ASSIGNED TASK =
The number needed is how many lines of the data hold the string "використанні". Give that number and nothing more.

BEGIN GIVEN RECORDS

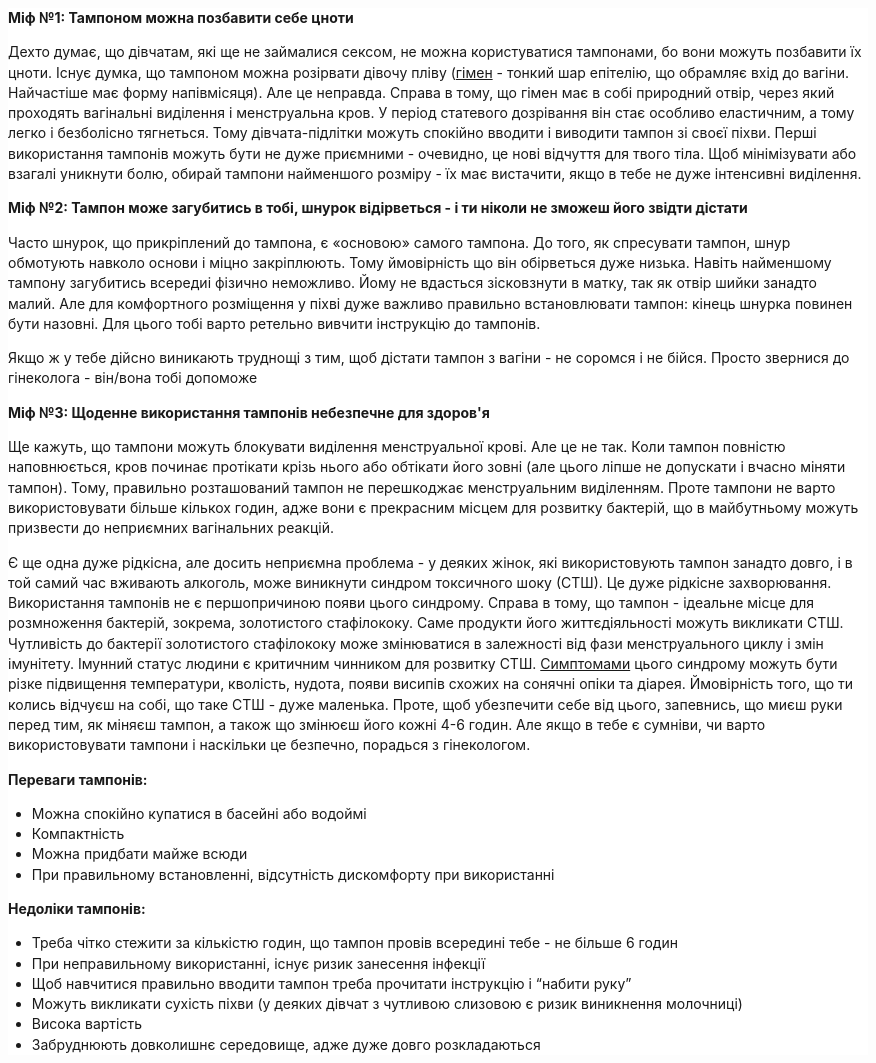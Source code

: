 **Міф №1: Тампоном можна позбавити себе цноти**

Дехто думає, що дівчатам, які ще не займалися сексом, не можна користуватися тампонами, бо вони можуть позбавити їх цноти. Існує думка, що тампоном можна розірвати дівочу пліву ([гімен](https://youngwomenshealth.org/2013/07/10/hymens/) - тонкий шар епітелію, що обрамляє вхід до вагіни. Найчастіше має форму напівмісяця). Але це неправда. Справа в тому, що гімен має в собі природний отвір, через який проходять вагінальні виділення і менструальна кров. У період статевого дозрівання він стає особливо еластичним, а тому легко і безболісно тягнеться. Тому дівчата-підлітки можуть спокійно вводити і виводити тампон зі своєї піхви. Перші використання тампонів можуть бути не дуже приємними - очевидно, це нові відчуття для твого тіла. Щоб мінімізувати або взагалі уникнути болю, обирай тампони найменшого розміру - їх має вистачити, якщо в тебе не дуже інтенсивні виділення.

**Міф №2: Тампон може загубитись в тобі, шнурок відірветься - і ти ніколи не зможеш його звідти дістати**

Часто шнурок, що прикріплений до тампона, є «основою» самого тампона. До того, як спресувати тампон, шнур обмотують навколо основи і міцно закріплюють. Тому ймовірність що він обірветься дуже низька. Навіть найменшому тампону загубитись всередиі фізично неможливо. Йому не вдасться зісковзнути в матку, так як отвір шийки занадто малий. Але для комфортного розміщення у піхві дуже важливо правильно встановлювати тампон: кінець шнурка повинен бути назовні. Для цього тобі варто ретельно вивчити інструкцію до тампонів. 

Якщо ж у тебе дійсно виникають труднощі з тим, щоб дістати тампон з вагіни - не соромся і не бійся. Просто звернися до гінеколога -  він/вона тобі допоможе

**Міф №3: Щоденне використання тампонів небезпечне для здоров'я**

Ще кажуть, що тампони можуть блокувати виділення менструальної крові. Але це не так. Коли тампон повністю наповнюється, кров починає протікати крізь нього або обтікати його зовні (але цього ліпше не допускати і вчасно міняти тампон). Тому, правильно розташований тампон не перешкоджає менструальним виділенням. Проте тампони не варто використовувати більше кількох годин, адже вони є прекрасним місцем для розвитку бактерій, що в майбутньому можуть призвести до неприємних вагінальних реакцій.

Є ще одна дуже рідкісна, але досить неприємна проблема - у деяких жінок, які використовують тампон занадто довго, і в той самий час вживають алкоголь, може виникнути синдром токсичного шоку (СТШ). Це дуже рідкісне захворювання. Використання тампонів не є першопричиною появи цього синдрому. Справа в тому, що тампон - ідеальне місце для розмноження бактерій, зокрема, золотистого стафілококу. Саме продукти його життєдіяльності можуть викликати СТШ. Чутливість до бактерії золотистого стафілококу може змінюватися в залежності від фази менструального циклу і змін імунітету. Імунний статус людини є критичним чинником для розвитку СТШ. [Симптомами](https://youngwomenshealth.org/2012/09/27/tampons/) цього синдрому можуть бути різке підвищення температури, кволість, нудота, появи висипів схожих на сонячні опіки та діарея. Ймовірність того, що ти колись відчуєш на собі, що таке СТШ - дуже маленька. Проте, щоб убезпечити себе від цього, запевнись, що миєш руки перед тим, як міняєш тампон, а також що змінюєш його кожні 4-6 годин. Але якщо в тебе є сумніви, чи варто використовувати тампони і наскільки це безпечно, порадься з гінекологом.

**Переваги тампонів:**

* Можна спокійно купатися в басейні або водоймі
* Компактність
* Можна придбати майже всюди
* При правильному встановленні, відсутність дискомфорту при використанні

**Недоліки тампонів:**

* Треба чітко стежити за кількістю годин, що тампон провів всередині тебе - не більше 6 годин
* При неправильному використанні, існує ризик занесення інфекції
* Щоб навчитися правильно вводити тампон треба прочитати інструкцію і “набити руку”
* Можуть викликати сухість піхви (у деяких дівчат з чутливою слизовою є ризик виникнення молочниці)
* Висока вартість
* Забруднюють довколишнє середовище, адже дуже довго розкладаються
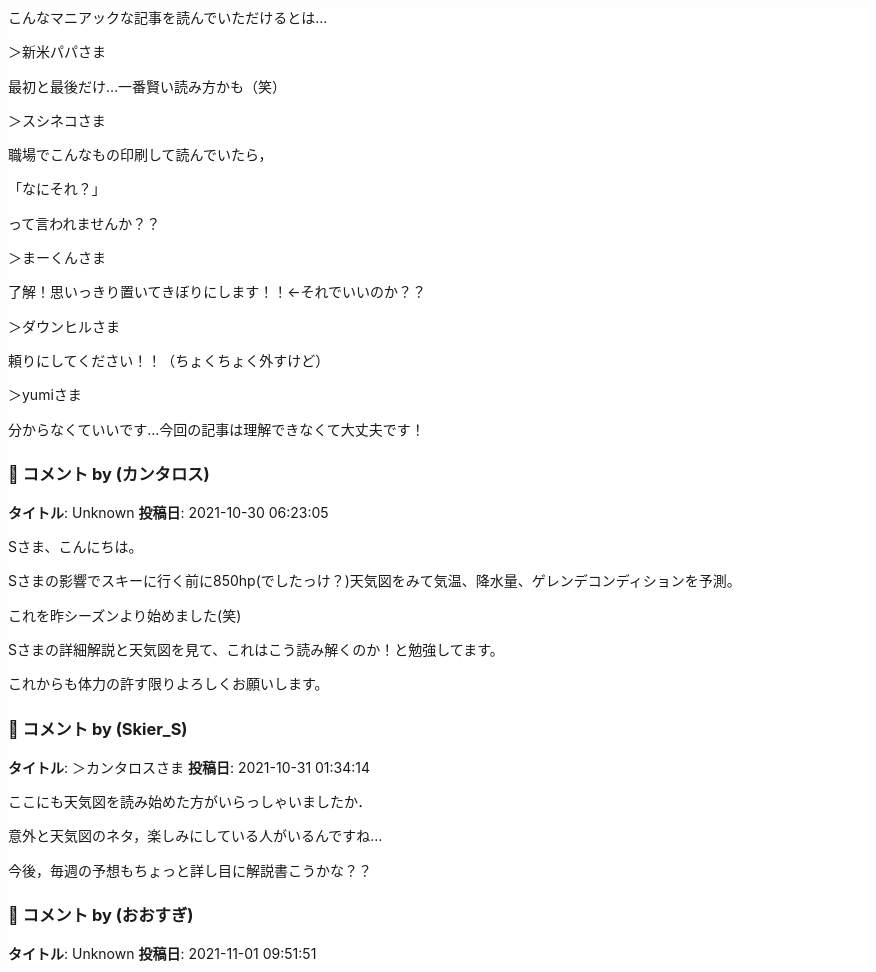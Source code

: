 こんなマニアックな記事を読んでいただけるとは…



＞新米パパさま

最初と最後だけ…一番賢い読み方かも（笑）



＞スシネコさま

職場でこんなもの印刷して読んでいたら，

「なにそれ？」

って言われませんか？？



＞まーくんさま

了解！思いっきり置いてきぼりにします！！←それでいいのか？？



＞ダウンヒルさま

頼りにしてください！！（ちょくちょく外すけど）



＞yumiさま

分からなくていいです…今回の記事は理解できなくて大丈夫です！

### 💬 コメント by (カンタロス)
**タイトル**: Unknown
**投稿日**: 2021-10-30 06:23:05

Sさま、こんにちは。



Sさまの影響でスキーに行く前に850hp(でしたっけ？)天気図をみて気温、降水量、ゲレンデコンディションを予測。

これを昨シーズンより始めました(笑)



Sさまの詳細解説と天気図を見て、これはこう読み解くのか！と勉強してます。



これからも体力の許す限りよろしくお願いします。

### 💬 コメント by (Skier_S)
**タイトル**: ＞カンタロスさま
**投稿日**: 2021-10-31 01:34:14

ここにも天気図を読み始めた方がいらっしゃいましたか．

意外と天気図のネタ，楽しみにしている人がいるんですね…

今後，毎週の予想もちょっと詳し目に解説書こうかな？？

### 💬 コメント by (おおすぎ)
**タイトル**: Unknown
**投稿日**: 2021-11-01 09:51:51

END GIVEN RECORDS

OUTPUT FOR THIS TASK =
2